Set the images aside and retype the whole listing exactly.

####

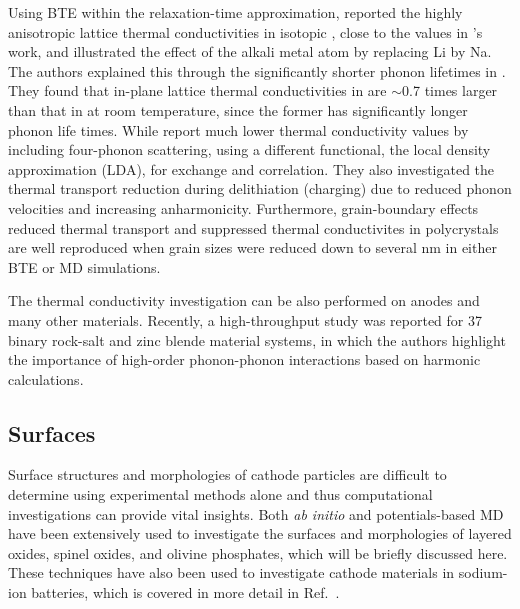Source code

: \documentclass[../main.tex]{subfiles}
\begin{document}
Using BTE within the relaxation-time approximation, \citeauthor{mattila2020lattice} reported the highly anisotropic lattice thermal conductivities in isotopic , close to the values in \citeauthor{yang2019highly}'s work\cite{yang2019highly,yang2020chemical}, and illustrated the effect of the alkali metal atom by replacing Li by Na.\cite{mattila2020lattice} The authors explained this through the significantly shorter phonon lifetimes in . They found that in-plane lattice thermal conductivities in  are $\sim$0.7 times larger than that in  at room temperature, since the former has significantly longer phonon life times. While \citeauthor{feng2020quantum} report much lower thermal conductivity values by including four-phonon scattering, using a different functional, the local density approximation (LDA), for exchange and correlation.\cite{feng2020quantum} They also investigated the thermal transport reduction during delithiation (charging) due to reduced phonon velocities and increasing anharmonicity. Furthermore, grain-boundary effects reduced thermal transport and suppressed thermal conductivites in polycrystals are well reproduced when grain sizes were reduced down to several nm in either BTE or MD simulations. \cite{he2019thermal}

The thermal conductivity investigation can be also performed on anodes and many other materials.\cite{qian2016anisotropic, wei2018tunable} Recently, a high-throughput study was reported for 37 binary rock-salt and zinc blende material systems, in which the authors highlight the importance of high-order phonon-phonon interactions based on harmonic calculations.\cite{xia2020high}

\subsection{Surfaces}
Surface structures and morphologies of cathode particles are difficult to determine using experimental methods alone and thus computational investigations can provide vital insights.\cite{zhang2013nanomaterials} Both \textit{ab initio} and potentials-based MD have been extensively used to investigate the surfaces and morphologies of layered oxides, spinel oxides, and olivine phosphates, which will be briefly discussed here. These techniques have also been used to investigate cathode materials in sodium-ion batteries, which is covered in more detail in Ref.~.
\end{document}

####

TASK RESPONSE.
Source code

: \documentclass[../main.tex]{subfiles}
\begin{document}
Using BTE within the relaxation-time approximation, \citeauthor{mattila2020lattice} reported the highly anisotropic lattice thermal conductivities in isotopic , close to the values in \citeauthor{yang2019highly}'s work\cite{yang2019highly,yang2020chemical}, and illustrated the effect of the alkali metal atom by replacing Li by Na.\cite{mattila2020lattice} The authors explained this through the significantly shorter phonon lifetimes in . They found that in-plane lattice thermal conductivities in  are $\sim$0.7 times larger than that in  at room temperature, since the former has significantly longer phonon life times. While \citeauthor{feng2020quantum} report much lower thermal conductivity values by including four-phonon scattering, using a different functional, the local density approximation (LDA), for exchange and correlation.\cite{feng2020quantum} They also investigated the thermal transport reduction during delithiation (charging) due to reduced phonon velocities and increasing anharmonicity. Furthermore, grain-boundary effects reduced thermal transport and suppressed thermal conductivites in polycrystals are well reproduced when grain sizes were reduced down to several nm in either BTE or MD simulations. \cite{he2019thermal}

The thermal conductivity investigation can be also performed on anodes and many other materials.\cite{qian2016anisotropic, wei2018tunable} Recently, a high-throughput study was reported for 37 binary rock-salt and zinc blende material systems, in which the authors highlight the importance of high-order phonon-phonon interactions based on harmonic calculations.\cite{xia2020high}

\subsection{Surfaces}
Surface structures and morphologies of cathode particles are difficult to determine using experimental methods alone and thus computational investigations can provide vital insights.\cite{zhang2013nanomaterials} Both \textit{ab initio} and potentials-based MD have been extensively used to investigate the surfaces and morphologies of layered oxides, spinel oxides, and olivine phosphates, which will be briefly discussed here. These techniques have also been used to investigate cathode materials in sodium-ion batteries, which is covered in more detail in Ref.~.
\end{document}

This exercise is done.